__Work to complete__. From the entries that follow, copy exactly the lines beginning at the line holding "4.502099516321966 × 10^285 |" and continuing through the line holding "1.8216887526787466 × 10^285 |".

__Stored data__.
++++++
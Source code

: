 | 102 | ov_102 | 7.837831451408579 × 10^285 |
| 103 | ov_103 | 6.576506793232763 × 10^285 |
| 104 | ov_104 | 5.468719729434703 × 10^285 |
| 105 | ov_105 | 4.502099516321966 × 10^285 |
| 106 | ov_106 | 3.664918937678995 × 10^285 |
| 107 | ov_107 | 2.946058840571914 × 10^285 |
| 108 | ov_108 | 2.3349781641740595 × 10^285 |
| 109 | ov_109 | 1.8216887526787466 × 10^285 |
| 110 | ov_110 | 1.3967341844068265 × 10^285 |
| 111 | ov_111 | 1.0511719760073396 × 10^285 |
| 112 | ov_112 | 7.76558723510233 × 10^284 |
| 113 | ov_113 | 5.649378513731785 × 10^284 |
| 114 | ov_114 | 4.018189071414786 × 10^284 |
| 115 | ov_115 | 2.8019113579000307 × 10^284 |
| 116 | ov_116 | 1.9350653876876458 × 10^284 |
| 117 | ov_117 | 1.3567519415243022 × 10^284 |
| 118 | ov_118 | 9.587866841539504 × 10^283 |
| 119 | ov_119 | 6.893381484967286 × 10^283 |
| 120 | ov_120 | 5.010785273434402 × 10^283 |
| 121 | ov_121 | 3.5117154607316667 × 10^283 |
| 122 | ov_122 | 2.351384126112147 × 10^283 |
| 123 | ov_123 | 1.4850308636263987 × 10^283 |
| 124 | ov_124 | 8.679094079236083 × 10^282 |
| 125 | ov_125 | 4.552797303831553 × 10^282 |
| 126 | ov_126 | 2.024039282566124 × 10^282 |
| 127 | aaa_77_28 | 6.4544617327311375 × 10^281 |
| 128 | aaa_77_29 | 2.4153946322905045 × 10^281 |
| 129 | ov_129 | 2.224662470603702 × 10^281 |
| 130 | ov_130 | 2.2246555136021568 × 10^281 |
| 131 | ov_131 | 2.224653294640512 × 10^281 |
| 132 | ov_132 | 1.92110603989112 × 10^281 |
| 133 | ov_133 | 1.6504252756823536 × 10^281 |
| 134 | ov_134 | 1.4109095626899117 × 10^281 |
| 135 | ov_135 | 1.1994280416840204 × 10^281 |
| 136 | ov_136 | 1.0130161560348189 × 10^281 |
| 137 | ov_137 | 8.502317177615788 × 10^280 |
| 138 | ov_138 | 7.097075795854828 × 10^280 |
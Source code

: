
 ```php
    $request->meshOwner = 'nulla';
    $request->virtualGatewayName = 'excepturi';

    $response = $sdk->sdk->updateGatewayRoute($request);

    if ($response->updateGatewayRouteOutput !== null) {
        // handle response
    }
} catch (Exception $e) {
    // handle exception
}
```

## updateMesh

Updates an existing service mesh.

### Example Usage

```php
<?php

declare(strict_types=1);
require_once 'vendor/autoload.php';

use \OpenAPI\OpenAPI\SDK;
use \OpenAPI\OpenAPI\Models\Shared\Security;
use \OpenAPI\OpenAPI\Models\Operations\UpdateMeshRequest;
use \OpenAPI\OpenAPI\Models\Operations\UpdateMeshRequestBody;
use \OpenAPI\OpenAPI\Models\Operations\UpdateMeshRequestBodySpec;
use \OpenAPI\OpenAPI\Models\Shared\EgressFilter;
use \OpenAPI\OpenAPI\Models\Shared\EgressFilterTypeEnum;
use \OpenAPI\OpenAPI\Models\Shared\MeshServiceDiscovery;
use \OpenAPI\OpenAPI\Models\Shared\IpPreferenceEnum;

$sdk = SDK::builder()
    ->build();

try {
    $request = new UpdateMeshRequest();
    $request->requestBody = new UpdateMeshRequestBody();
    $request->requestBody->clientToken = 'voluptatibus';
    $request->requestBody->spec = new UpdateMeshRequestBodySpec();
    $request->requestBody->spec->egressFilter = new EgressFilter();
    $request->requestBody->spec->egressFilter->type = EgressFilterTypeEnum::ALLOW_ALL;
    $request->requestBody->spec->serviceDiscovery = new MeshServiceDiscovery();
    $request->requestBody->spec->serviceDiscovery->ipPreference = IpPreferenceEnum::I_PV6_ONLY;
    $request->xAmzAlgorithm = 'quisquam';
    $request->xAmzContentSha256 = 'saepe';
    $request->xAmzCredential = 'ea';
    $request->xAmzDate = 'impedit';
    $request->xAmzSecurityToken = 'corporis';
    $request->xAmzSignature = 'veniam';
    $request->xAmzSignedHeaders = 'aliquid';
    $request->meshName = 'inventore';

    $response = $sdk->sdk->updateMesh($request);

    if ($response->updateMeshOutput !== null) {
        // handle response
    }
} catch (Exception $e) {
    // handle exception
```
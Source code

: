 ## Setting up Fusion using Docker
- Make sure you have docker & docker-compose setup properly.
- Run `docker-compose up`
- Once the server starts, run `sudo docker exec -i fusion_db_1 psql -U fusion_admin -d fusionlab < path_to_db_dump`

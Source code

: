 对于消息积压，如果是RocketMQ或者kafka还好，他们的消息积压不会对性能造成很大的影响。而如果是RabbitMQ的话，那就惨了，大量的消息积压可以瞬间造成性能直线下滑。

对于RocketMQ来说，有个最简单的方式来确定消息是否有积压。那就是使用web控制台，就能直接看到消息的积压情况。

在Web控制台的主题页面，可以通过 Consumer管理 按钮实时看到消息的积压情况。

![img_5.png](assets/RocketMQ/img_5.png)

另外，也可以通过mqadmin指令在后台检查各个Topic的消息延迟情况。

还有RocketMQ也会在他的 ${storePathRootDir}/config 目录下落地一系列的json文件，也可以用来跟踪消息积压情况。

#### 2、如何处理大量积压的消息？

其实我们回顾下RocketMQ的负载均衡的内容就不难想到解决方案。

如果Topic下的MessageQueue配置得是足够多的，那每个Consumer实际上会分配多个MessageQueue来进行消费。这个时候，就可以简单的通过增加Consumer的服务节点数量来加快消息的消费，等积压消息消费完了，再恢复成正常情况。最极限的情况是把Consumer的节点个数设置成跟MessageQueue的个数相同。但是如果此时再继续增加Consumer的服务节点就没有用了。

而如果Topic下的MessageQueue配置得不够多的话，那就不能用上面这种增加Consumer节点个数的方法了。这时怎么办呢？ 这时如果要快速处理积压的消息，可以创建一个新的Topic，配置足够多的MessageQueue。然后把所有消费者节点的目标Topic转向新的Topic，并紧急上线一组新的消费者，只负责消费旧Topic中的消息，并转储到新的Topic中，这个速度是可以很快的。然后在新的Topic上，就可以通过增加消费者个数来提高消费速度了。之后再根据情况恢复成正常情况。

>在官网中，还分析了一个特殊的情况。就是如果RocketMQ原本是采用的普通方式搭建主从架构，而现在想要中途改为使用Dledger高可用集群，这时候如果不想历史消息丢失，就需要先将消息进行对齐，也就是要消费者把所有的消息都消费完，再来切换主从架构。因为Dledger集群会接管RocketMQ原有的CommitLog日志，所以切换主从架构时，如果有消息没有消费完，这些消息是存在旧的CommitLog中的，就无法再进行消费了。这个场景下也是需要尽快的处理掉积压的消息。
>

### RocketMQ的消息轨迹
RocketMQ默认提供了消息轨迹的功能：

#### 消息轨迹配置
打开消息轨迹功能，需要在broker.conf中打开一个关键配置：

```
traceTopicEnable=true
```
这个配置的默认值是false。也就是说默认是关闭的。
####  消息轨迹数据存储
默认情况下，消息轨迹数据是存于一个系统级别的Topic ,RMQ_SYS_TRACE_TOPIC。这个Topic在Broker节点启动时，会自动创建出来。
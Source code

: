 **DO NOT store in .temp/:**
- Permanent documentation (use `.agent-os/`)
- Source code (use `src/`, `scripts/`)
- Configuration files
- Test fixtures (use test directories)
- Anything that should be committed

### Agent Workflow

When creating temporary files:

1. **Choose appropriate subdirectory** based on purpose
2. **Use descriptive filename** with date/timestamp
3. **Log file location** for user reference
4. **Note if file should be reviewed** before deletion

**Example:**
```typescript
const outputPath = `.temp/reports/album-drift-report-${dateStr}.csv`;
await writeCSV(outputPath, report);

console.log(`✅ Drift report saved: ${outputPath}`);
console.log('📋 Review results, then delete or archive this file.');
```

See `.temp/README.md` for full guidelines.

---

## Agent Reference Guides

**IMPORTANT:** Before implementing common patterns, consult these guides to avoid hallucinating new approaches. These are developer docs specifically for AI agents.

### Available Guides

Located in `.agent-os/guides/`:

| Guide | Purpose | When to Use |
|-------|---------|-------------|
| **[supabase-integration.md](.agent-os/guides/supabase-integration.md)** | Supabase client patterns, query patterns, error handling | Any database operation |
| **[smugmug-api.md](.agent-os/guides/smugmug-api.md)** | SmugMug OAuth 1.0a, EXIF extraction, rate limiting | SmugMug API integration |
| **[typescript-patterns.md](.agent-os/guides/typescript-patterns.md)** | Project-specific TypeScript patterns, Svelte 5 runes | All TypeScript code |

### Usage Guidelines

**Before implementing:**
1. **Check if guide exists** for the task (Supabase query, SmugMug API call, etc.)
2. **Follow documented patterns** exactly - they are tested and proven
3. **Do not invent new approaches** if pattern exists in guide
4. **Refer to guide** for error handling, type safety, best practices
++++++
__Exercise output__.
| 105 | ov_105 | 4.502099516321966 × 10^285 |
| 106 | ov_106 | 3.664918937678995 × 10^285 |
| 107 | ov_107 | 2.946058840571914 × 10^285 |
| 108 | ov_108 | 2.3349781641740595 × 10^285 |
| 109 | ov_109 | 1.8216887526787466 × 10^285 |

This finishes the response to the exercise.